Nathalie Francisci, présidente exécutive pour l’est du Canada chez Gallagher, parle pour sa part de plus grande chaleur humaine et d’une capacité à mobiliser. « Les nouveaux gestionnaires sont moins des coachs que des champions qui vont se battre pour leur équipe », estime-t-elle.
Cette souplesse change radicalement le rôle des gestionnaires. « Dans une organisation agile, il n’y a pas moins de leaders, mais ils n’ont plus la même fonction. Ils doivent être en soutien de l’autonomie des équipes en leur donnant des ressources et des objectifs », indique Xavier Thorens, président du cabinet de chasseurs de têtes Thorens Solutions.
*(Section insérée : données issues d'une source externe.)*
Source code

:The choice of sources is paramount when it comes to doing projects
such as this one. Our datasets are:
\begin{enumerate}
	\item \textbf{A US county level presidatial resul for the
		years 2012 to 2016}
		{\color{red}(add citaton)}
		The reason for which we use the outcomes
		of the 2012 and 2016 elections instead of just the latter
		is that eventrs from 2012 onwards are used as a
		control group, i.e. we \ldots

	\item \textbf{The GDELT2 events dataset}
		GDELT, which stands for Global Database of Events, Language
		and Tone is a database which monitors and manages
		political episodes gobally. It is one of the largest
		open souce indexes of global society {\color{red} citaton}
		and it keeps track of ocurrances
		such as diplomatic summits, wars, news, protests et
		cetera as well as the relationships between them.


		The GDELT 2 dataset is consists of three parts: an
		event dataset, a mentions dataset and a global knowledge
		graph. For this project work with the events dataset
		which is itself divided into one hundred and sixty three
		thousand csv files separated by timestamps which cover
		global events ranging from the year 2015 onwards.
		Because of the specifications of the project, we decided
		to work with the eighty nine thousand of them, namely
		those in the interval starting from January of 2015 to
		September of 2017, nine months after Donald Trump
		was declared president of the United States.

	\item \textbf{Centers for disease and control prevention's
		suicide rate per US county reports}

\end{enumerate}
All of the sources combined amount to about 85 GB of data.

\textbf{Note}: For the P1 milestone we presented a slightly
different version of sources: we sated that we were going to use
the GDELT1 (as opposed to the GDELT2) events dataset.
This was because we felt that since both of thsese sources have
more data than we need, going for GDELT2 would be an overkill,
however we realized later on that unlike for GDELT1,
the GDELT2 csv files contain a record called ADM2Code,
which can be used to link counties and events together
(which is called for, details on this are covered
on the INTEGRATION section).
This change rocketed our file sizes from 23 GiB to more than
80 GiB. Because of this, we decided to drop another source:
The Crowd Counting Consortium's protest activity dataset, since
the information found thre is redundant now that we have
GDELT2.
Pour lui, les profils sont aujourd’hui plus recherchés pour leurs qualités humaines que pour leurs aptitudes techniques. Ils doivent ainsi posséder de fortes compétences en communication et en facilitation.
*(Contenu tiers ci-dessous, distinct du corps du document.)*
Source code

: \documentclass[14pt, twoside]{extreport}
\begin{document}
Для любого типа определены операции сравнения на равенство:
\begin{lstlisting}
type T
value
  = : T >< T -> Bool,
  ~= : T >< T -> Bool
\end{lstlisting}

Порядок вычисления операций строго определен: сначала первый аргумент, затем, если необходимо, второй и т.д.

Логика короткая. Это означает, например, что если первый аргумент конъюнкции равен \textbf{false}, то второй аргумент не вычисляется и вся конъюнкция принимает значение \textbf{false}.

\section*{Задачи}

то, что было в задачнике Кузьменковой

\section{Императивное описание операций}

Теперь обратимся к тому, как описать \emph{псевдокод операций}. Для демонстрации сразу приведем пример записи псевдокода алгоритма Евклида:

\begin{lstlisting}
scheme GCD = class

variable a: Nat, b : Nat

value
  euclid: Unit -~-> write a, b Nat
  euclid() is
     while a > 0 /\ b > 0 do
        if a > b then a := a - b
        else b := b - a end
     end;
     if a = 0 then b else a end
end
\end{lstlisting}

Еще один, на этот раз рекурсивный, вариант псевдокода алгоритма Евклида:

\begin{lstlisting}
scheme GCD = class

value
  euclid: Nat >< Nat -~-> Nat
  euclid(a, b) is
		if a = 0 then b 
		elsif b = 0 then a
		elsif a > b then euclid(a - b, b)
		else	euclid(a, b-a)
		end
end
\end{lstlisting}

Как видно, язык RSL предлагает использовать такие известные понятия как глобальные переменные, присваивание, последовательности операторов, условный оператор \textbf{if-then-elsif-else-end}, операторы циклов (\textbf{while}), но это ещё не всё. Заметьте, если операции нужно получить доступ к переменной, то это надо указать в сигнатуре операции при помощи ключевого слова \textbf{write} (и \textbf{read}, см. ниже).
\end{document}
Si les pratiques changent, les aspirations des gestionnaires changent également. « Les jeunes générations sont moins motivées par l’argent et recherchent des projets plus alignés avec leurs valeurs personnelles », constate Roger Duguay, fondateur et directeur du bureau montréalais de Boyden, cabinet spécialisé dans le recrutement de hauts dirigeants. Ce dernier remarque l’essor des enjeux environnementaux et sociaux, mais aussi de diversité et d’inclusion lors de discussions pour pourvoir des postes de cadres.
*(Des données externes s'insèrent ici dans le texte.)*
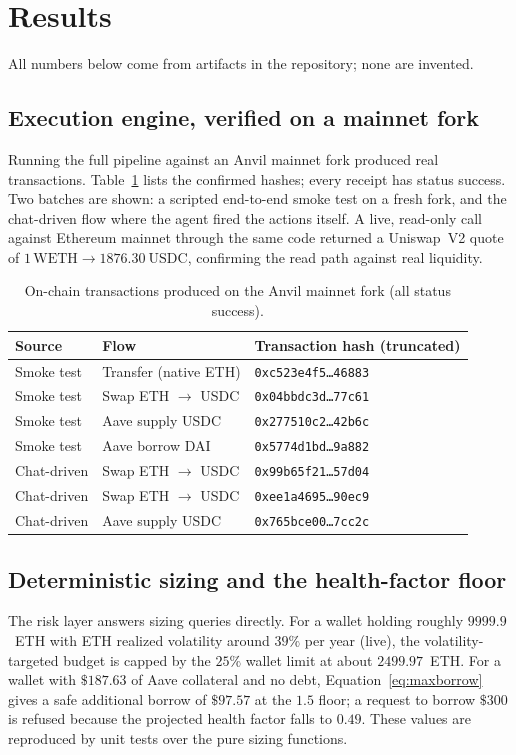 \documentclass[11pt]{article}
\newcommand{\code}[1]{\texttt{#1}}
\begin{document}
\section{Results}\label{sec:results}
All numbers below come from artifacts in the repository; none are invented.

\subsection{Execution engine, verified on a mainnet fork}
Running the full pipeline against an Anvil mainnet fork produced real transactions. Table~\ref{tab:tx}
lists the confirmed hashes; every receipt has status success. Two batches are shown: a scripted
end-to-end smoke test on a fresh fork, and the chat-driven flow where the agent fired the actions
itself. A live, read-only call against Ethereum mainnet through the same code returned a Uniswap~V2
quote of $1\,\text{WETH} \rightarrow 1876.30\ \text{USDC}$, confirming the read path against real
liquidity.

\begin{table}[h]
\centering
\small
\begin{tabular}{l l l}
\hline
Source & Flow & Transaction hash (truncated) \\
\hline
Smoke test & Transfer (native ETH)        & \code{0xc523e4f5\ldots46883} \\
Smoke test & Swap ETH $\rightarrow$ USDC  & \code{0x04bbdc3d\ldots77c61} \\
Smoke test & Aave supply USDC             & \code{0x277510c2\ldots42b6c} \\
Smoke test & Aave borrow DAI              & \code{0x5774d1bd\ldots9a882} \\
Chat-driven & Swap ETH $\rightarrow$ USDC & \code{0x99b65f21\ldots57d04} \\
Chat-driven & Swap ETH $\rightarrow$ USDC & \code{0xee1a4695\ldots90ec9} \\
Chat-driven & Aave supply USDC            & \code{0x765bce00\ldots7cc2c} \\
\hline
\end{tabular}
\caption{On-chain transactions produced on the Anvil mainnet fork (all status success).}
\label{tab:tx}
\end{table}

\subsection{Deterministic sizing and the health-factor floor}
The risk layer answers sizing queries directly. For a wallet holding roughly $9999.9$~ETH with ETH
realized volatility around $39\%$ per year (live), the volatility-targeted budget is capped by the
$25\%$ wallet limit at about $2499.97$~ETH. For a wallet with $\$187.63$ of Aave collateral and no
debt, Equation~\eqref{eq:maxborrow} gives a safe additional borrow of $\$97.57$ at the $1.5$ floor; a
request to borrow $\$300$ is refused because the projected health factor falls to $0.49$. These values
are reproduced by unit tests over the pure sizing functions.
\end{document}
« On ne reviendra plus comme avant, cinq jours par semaine au bureau avec des semaines de 70 heures. La nouvelle génération aspire à autre chose », confirme Nathalie Francisci. Ce constat vaut aussi pour les employés eux-mêmes, ce qui influe directement sur les pratiques des gestionnaires. Maryse Leduc estime que les salariés ont désormais besoin d’adhérer à une vision. « Les leaders qui ne prennent pas le temps d’expliquer le pourquoi de leurs décisions vont se heurter à plus de résistance. »
Enfin, il s’avère que les nouveaux gestionnaires se montrent de plus en plus volatils. L’effet de la pénurie de main-d’œuvre ?
Pas seulement, répond Roger Duguay. « Il est moins excitant de passer 30 ans dans la même entreprise que de vivre six belles carrières de cinq ans dans six endroits différents. On s’attend aujourd’hui à faire beaucoup plus de choses dans sa vie », assure-t-il.
Le fondateur et directeur du bureau montréalais de Boyden doit parfois sensibiliser ses clients à cette nouvelle réalité. « Ils rêvent que leurs gestionnaires prennent leur retraite chez eux. Je leur recommande de se réjouir s’ils leur donnent déjà plus de cinq ans », sourit-il.